(83d) Quantifying the Effectiveness of Explosion Protection Measures
AIChE Spring Meeting and Global Congress on Process Safety
2009
2009 Spring Meeting & 5th Global Congress on Process Safety
11th Process Plant Safety Symposium
Applications of Risk Analysis Techniques
Wednesday, April 29, 2009 - 10:15am to 10:45am
Facility owners and operators are challenged to assess and ascribe efficacious explosion protection measures for industrial processes that handle combustible products. The authors have set out a methodology to guide Industrial Explosion Safety system design by ascribing the residual risk of an unmitigated explosion occurrence when pertinent explosion protection is installed.
This methodology considers the entire process and the elected explosion protection measures as a whole, and facilitates trade-off decisions between viable protection options. This permits a risk based decision process in determining the most appropriate explosion protection solution. Given the complexity of the design challenge, it is inevitable that any such decision support tool can only go so far in guiding the final explosion protection system design.
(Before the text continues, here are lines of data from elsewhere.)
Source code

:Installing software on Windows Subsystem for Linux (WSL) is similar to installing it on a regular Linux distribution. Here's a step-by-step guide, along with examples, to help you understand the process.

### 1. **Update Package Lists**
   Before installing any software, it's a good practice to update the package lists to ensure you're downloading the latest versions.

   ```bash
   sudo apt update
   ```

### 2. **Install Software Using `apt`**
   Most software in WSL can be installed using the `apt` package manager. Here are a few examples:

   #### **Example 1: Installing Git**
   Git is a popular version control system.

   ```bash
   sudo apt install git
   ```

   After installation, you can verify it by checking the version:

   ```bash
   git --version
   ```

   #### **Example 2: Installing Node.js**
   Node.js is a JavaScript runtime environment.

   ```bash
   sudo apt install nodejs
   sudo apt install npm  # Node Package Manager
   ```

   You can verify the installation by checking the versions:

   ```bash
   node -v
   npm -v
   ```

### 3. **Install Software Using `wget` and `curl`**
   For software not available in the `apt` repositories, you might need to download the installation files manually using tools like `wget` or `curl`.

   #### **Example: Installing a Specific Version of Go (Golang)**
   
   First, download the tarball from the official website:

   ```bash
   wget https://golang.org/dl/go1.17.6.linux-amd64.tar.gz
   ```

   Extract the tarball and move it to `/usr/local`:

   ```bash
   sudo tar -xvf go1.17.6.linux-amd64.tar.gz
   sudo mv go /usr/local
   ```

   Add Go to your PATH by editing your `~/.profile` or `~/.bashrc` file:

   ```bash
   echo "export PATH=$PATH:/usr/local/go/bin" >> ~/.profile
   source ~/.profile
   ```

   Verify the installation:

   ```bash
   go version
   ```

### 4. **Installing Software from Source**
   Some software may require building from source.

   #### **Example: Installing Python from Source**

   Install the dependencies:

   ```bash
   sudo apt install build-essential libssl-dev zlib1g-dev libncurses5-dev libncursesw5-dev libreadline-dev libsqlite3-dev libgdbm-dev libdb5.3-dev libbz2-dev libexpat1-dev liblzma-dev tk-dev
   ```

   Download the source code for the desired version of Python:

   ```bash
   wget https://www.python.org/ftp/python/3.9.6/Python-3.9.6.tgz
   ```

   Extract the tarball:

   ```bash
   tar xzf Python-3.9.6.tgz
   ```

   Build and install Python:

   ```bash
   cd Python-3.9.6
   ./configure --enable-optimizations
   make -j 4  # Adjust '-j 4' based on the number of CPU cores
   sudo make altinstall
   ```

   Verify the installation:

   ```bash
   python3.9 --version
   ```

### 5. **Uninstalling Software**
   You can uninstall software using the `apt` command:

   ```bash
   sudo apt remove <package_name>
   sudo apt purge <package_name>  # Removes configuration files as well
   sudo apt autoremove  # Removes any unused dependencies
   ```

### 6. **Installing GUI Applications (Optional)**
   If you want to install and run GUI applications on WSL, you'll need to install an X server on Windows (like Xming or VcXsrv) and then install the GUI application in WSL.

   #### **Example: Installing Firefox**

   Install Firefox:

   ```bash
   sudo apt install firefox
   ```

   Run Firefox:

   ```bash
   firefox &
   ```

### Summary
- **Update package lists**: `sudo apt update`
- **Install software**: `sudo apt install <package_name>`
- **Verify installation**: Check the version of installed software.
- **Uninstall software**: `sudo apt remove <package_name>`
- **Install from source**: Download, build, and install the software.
This paper will consider the assumptions implicit in such a tool, and argue that the implicit uncertainties do not detract from the benefit of such an approach.
In industrial practice most design practitioners consider each vessel of the process in isolation, and ascribe explosion protection based on a presumed ignition occurrence within that vessel. Where vessels are interconnected, however, an ignition in one component can lead to flame propagation into a connected vessel that gives rise to an explosion occurrence in that vessel which is more intense than was expected when the explosion protection of this interconnected vessel was ascribed. The paper will show how the risk to these interconnected vessels can be very significant contributors to the overall risk of a failure to mitigate an explosion.
By applying this methodology to a specific application, the paper will demonstrate how a risk based approach leads to a more informed decision basis. For the example application we will quantify the overall residual risk that an elected safety solution fails to mitigate an explosion occurrence, and then extend the analysis to consider this risk in the context of ignition location within the process, and also in the context of failure within a specific plant component of the system.
Industrial practice relies on the knowledge of the design engineer to specify safety measures targeted at the higher risk elements of the process. It inevitably raises the challenging question ? what is the relative risk and consequence of an ignition at location A versus location B? It will be shown that by adopting a deterministic process of ascribing risk based on the duty cycle of each component in a given process it is possible to fully quantify the efficacy of any elected safety alternative, and to use such a quantification to assist in making an informed decision on the provision of efficacious industrial explosion protection measures.